Coffee: Roast Levels — Temperature, Color, and Chemical Changes
Light roast coffee drops at 196–205°C internal bean temperature; medium at 210–220°C; dark at 225–230°C — each range producing distinct flavor, body, and acidity profiles.
| Measure | Value | Unit | Notes |
|---|---|---|---|
| Light roast drop temperature | 196–205 | °C | Bean internal temperature at discharge |
| Medium roast drop temperature | 210–220 | °C | |
| Dark roast drop temperature | 225–230 | °C | |
| Agtron scale range | 25–95 | Agtron # | 95 = lightest, 25 = darkest |
| Moisture loss (light) | 15–16 | % | |
| Moisture loss (dark) | 19–22 | % | |
| Caffeine change (light vs dark) | <1 | % | Caffeine is heat-stable; mass-basis difference is minor |
Coffee roast level is the single most visible variable in the supply chain — it shapes flavor, body, acidity, aroma, and shelf life more dramatically than almost any other post-harvest decision. Understanding how temperature drives chemical change is essential for both roasters and buyers.
The Agtron Color Scale
The Specialty Coffee Association uses the Agtron M-Basic spectrophotometer to assign roast color numbers. The device measures near-infrared reflectance of ground coffee. Higher numbers indicate lighter roasts; lower numbers indicate darker roasts.
| Agtron Range | Classification | Bean Surface |
|---|---|---|
| 75–95 | Very Light / Cinnamon | Dry, pale tan |
| 60–74 | Light | Dry, medium brown |
| 45–59 | Medium | Dry, warm brown |
| 35–44 | Medium-Dark | Dry to faintly moist |
| 25–34 | Dark | Oily sheen present |
| <25 | Very Dark / Italian | Heavy oil, near-black |
Roast Level Temperature and Flavor Reference
| Roast Level | Drop Temp (°C) | Agtron # | Moisture Loss | Key Flavors |
|---|---|---|---|---|
| Light | 196–205 | 70–95 | 15–16% | Floral, citrus, berry, high acidity |
| Medium-Light | 205–210 | 60–70 | 16–17% | Stone fruit, bright acidity, tea-like |
| Medium | 210–220 | 45–60 | 17–18% | Caramel, hazelnut, balanced acidity |
| Medium-Dark | 220–225 | 35–45 | 18–19% | Bittersweet chocolate, low acidity |
| Dark | 225–230 | 25–35 | 19–22% | Smoky, roasty, bold, oils visible |
Light Roast: Origin-Forward Character
Light roasting drops the bean between first crack and the early stages of development. The bean retains most of its moisture-loss differential and preserves the volatile aromatic compounds produced during fermentation, drying, and milling. This is why a washed Ethiopian light roast can exhibit jasmine and bergamot — those aromatic esters survive only when heat application is brief. Acidity is highest in light roasts because chlorogenic acids have not yet fully degraded into quinic acid and other breakdown products.

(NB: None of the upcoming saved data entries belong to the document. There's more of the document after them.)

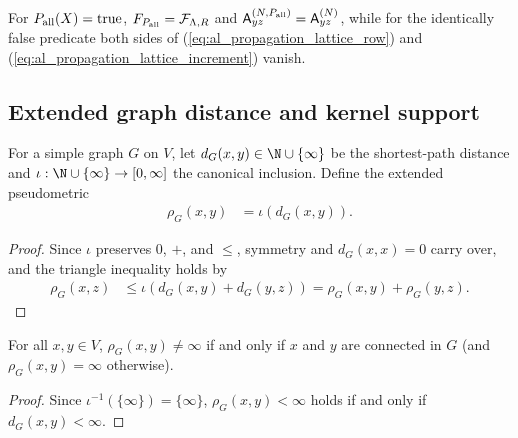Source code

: For $P_{\rm all}(X)=\mathrm{true}$, $F_{P_{\rm all}}=\mathcal F_{\Lambda,R}$
and $\mathsf A^{(N,P_{\rm all})}_{yz}=\mathsf A^{(N)}_{yz}$, while for the
identically false predicate both sides of
(\ref{eq:al_propagation_lattice_row}) and
(\ref{eq:al_propagation_lattice_increment}) vanish.

\subsection{Extended graph distance and kernel support}

\begin{definition}
    \label{def:al_graph_extended_metric}
    \leanok
    For a simple graph $G$ on $V$, let $d_G(x,y)\in\N\cup\{\infty\}$ be the
    shortest-path distance and $\iota:\N\cup\{\infty\}\to[0,\infty]$ the
    canonical inclusion. Define the extended pseudometric
    \begin{align}
        \label{eq:al_propagation_extended_distance}
        \rho_G(x,y) & =\iota(d_G(x,y)).
    \end{align}
\end{definition}
\begin{proof}
    \leanok
    Since $\iota$ preserves $0$, $+$, and $\le$, symmetry and
    $d_G(x,x)=0$ carry over, and the triangle inequality holds by
    \begin{align}
        \label{eq:al_propagation_extended_triangle}
        \rho_G(x,z) & \le\iota(d_G(x,y)+d_G(y,z))
        =\rho_G(x,y)+\rho_G(y,z).
    \end{align}
\end{proof}

\begin{lemma}
    \label{thm:al_graph_extended_components}
    \leanok
    For all $x,y\in V$, $\rho_G(x,y)\ne\infty$ if and only if $x$ and $y$ are
    connected in $G$ (and $\rho_G(x,y)=\infty$ otherwise).
\end{lemma}
\begin{proof}
    \leanok
    Since $\iota^{-1}(\{\infty\})=\{\infty\}$, $\rho_G(x,y)<\infty$ holds if
    and only if $d_G(x,y)<\infty$.
\end{proof}

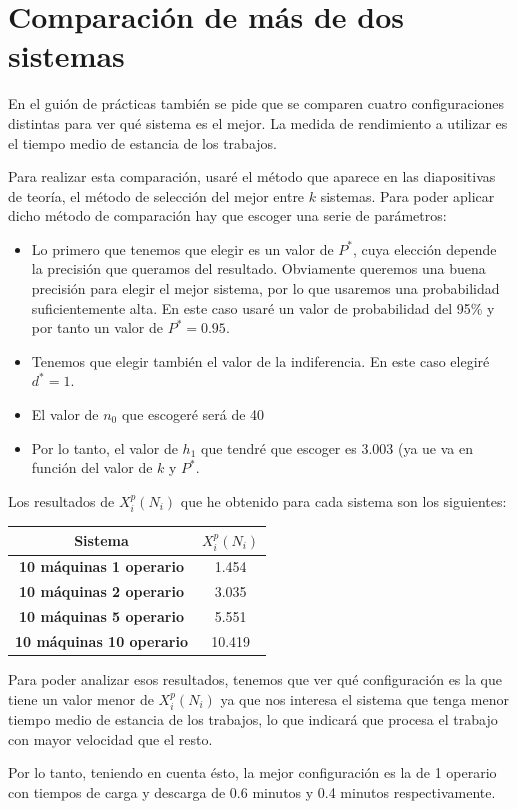 \documentclass[11pt,a4paper]{report}
\begin{document}
\section{Comparación de más de dos sistemas}

En el guión de prácticas también se pide que se comparen cuatro configuraciones distintas para ver qué sistema es el mejor. La medida de rendimiento a utilizar es el tiempo medio de estancia de los trabajos.

Para realizar esta comparación, usaré el método que aparece en las diapositivas de teoría, el método de selección del mejor entre $k$ sistemas. Para poder aplicar dicho método de comparación hay que escoger una serie de parámetros:

\begin{itemize}
	\item{Lo primero que tenemos que elegir es un valor de $P^*$, cuya elección depende la precisión que queramos del resultado. Obviamente queremos una buena precisión para elegir el mejor sistema, por lo que usaremos una probabilidad suficientemente alta. En este caso usaré un valor de probabilidad del 95\% y por tanto un valor de $P^*=0.95$.}
	\item{Tenemos que elegir también el valor de la indiferencia. En este caso elegiré $d^*=1$.}
	\item{El valor de $n_0$ que escogeré será de 40}
	\item{Por lo tanto, el valor de $h_1$ que tendré que escoger es 3.003 (ya ue va en función del valor de $k$ y $P^*$.}
\end{itemize}

Los resultados de $X^p_i(N_i)$ que he obtenido para cada sistema son los siguientes: 

\begin{center}
\begin{tabular}{|c|c|}
\hline
	\textbf{Sistema} & \textbf{$X^p_i(N_i)$}\\
\hline
	\textbf{10 máquinas 1 operario} & 1.454\\
\hline
	\textbf{10 máquinas 2 operario} & 3.035\\
\hline
	\textbf{10 máquinas 5 operario} & 5.551\\
\hline
	\textbf{10 máquinas 10 operario} & 10.419\\
\hline
\end{tabular}
\end{center}

Para poder analizar esos resultados, tenemos que ver qué configuración es la que tiene un valor menor de $X^p_i(N_i)$ ya que nos interesa el sistema que tenga menor tiempo medio de estancia de los trabajos, lo que indicará que procesa el trabajo con mayor velocidad que el resto.

Por lo tanto, teniendo en cuenta ésto, la mejor configuración es la de 1 operario con tiempos de carga y descarga de 0.6 minutos y 0.4 minutos respectivamente.
\end{document}
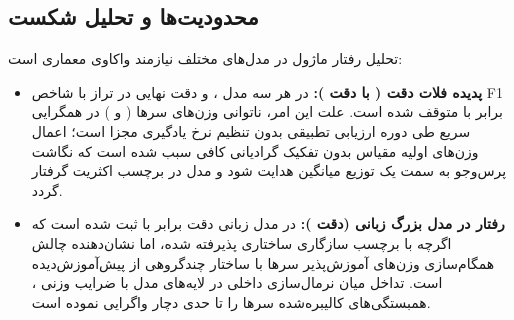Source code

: \subsection{محدودیت‌ها و تحلیل شکست}
تحلیل رفتار ماژول در مدل‌های مختلف نیازمند واکاوی معماری است:
\begin{itemize}
    \item \textbf{پدیده فلات دقت ( با دقت ):} در هر سه مدل ،  و  دقت نهایی در تراز  با شاخص F1 برابر با  متوقف شده است. علت این امر، ناتوانی وزن‌های سرها ( و ) در همگرایی سریع طی دوره ارزیابی تطبیقی بدون تنظیم نرخ یادگیری مجزا است؛ اعمال وزن‌های اولیه مقیاس بدون تفکیک گرادیانی کافی سبب شده است که نگاشت پرس‌وجو به سمت یک توزیع میانگین هدایت شود و مدل در برچسب اکثریت گرفتار گردد.
    \item \textbf{رفتار در مدل بزرگ زبانی  (دقت ):} در مدل زبانی  دقت برابر با  ثبت شده است که اگرچه با برچسب سازگاری ساختاری  پذیرفته شده، اما نشان‌دهنده چالش همگام‌سازی وزن‌های آموزش‌پذیر سرها با ساختار چندگروهی از پیش‌آموزش‌دیده  است. تداخل میان نرمال‌سازی داخلی  در لایه‌های مدل با ضرایب وزنی ، همبستگی‌های کالیبره‌شده سرها را تا حدی دچار واگرایی نموده است.
\end{itemize}
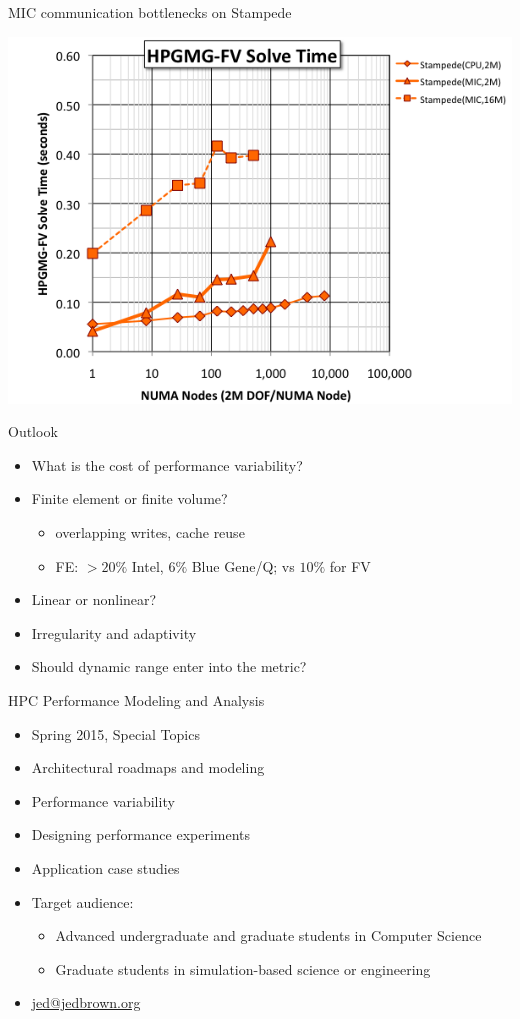 \documentclass{beamer}
\begin{document}
\begin{frame}{MIC communication bottlenecks on Stampede}
  \begin{center}
    \includegraphics[width=\textwidth]{figures/hpgmg/fv-mic-mpi.png}
  \end{center}
\end{frame}

\begin{frame}{Outlook}
  \begin{itemize}
  \item What is the cost of performance variability?
  \item Finite element or finite volume?
    \begin{itemize}
    \item overlapping writes, cache reuse
    \item FE: $>20\%$ Intel, $6\%$ Blue Gene/Q; vs $10\%$ for FV
    \end{itemize}
  \item Linear or nonlinear?
  \item Irregularity and adaptivity
  \item Should dynamic range enter into the metric?
  \end{itemize}
\end{frame}

\begin{frame}{HPC Performance Modeling and Analysis}
  \begin{itemize}
  \item Spring 2015, Special Topics
  \item Architectural roadmaps and modeling
  \item Performance variability
  \item Designing performance experiments
  \item Application case studies
  \item Target audience:
    \begin{itemize}
    \item Advanced undergraduate and graduate students in Computer Science
    \item Graduate students in simulation-based science or engineering
    \end{itemize}
  \item \url{jed@jedbrown.org}
  \end{itemize}
\end{frame}
\end{document}
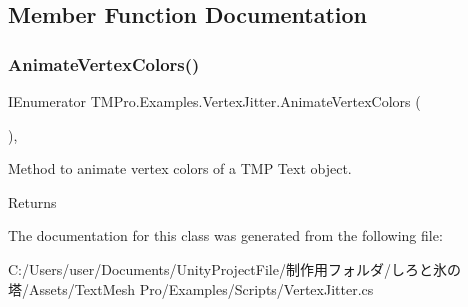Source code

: \subsection{Member Function Documentation}
\mbox{\label{class_t_m_pro_1_1_examples_1_1_vertex_jitter_a65fcba6ff345a1a527b236c6166de696}} 
\subsubsection{\texorpdfstring{Animate\+Vertex\+Colors()}{AnimateVertexColors()}}
{\footnotesize\ttfamily I\+Enumerator T\+M\+Pro.\+Examples.\+Vertex\+Jitter.\+Animate\+Vertex\+Colors (\begin{DoxyParamCaption}{ }\end{DoxyParamCaption})\hspace{0.3cm}{\ttfamily [inline]}, {\ttfamily [private]}}



Method to animate vertex colors of a T\+MP Text object. 

\begin{DoxyReturn}{Returns}

\end{DoxyReturn}


The documentation for this class was generated from the following file\+:\begin{DoxyCompactItemize}
\item 
C\+:/\+Users/user/\+Documents/\+Unity\+Project\+File/制作用フォルダ/しろと氷の塔/\+Assets/\+Text\+Mesh Pro/\+Examples/\+Scripts/Vertex\+Jitter.\+cs\end{DoxyCompactItemize}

Medium Roast: The Balance Point
Medium roasting continues past the peak of first crack development. Sugar browning (Maillard reaction and caramelization) proceeds further, generating melanoidins responsible for the characteristic caramel and nutty sweetness. Acidity softens as more chlorogenic acid degrades. Body increases as soluble compounds concentration shifts. This level suits coffees with inherent sweetness — Brazilian naturals, Colombian washed lots — where balance is the selling point.
Medium-Dark Roast: Bittersweet Transition
Between roughly 220°C and the onset of second crack, the roast enters a bittersweet zone. Sugars continue to caramelize toward bitter breakdown products. Acidity is notably reduced. Chocolate and tobacco notes emerge. This level historically dominated American “diner coffee” culture and remains popular in espresso blends where the reduced acidity aids extraction balance.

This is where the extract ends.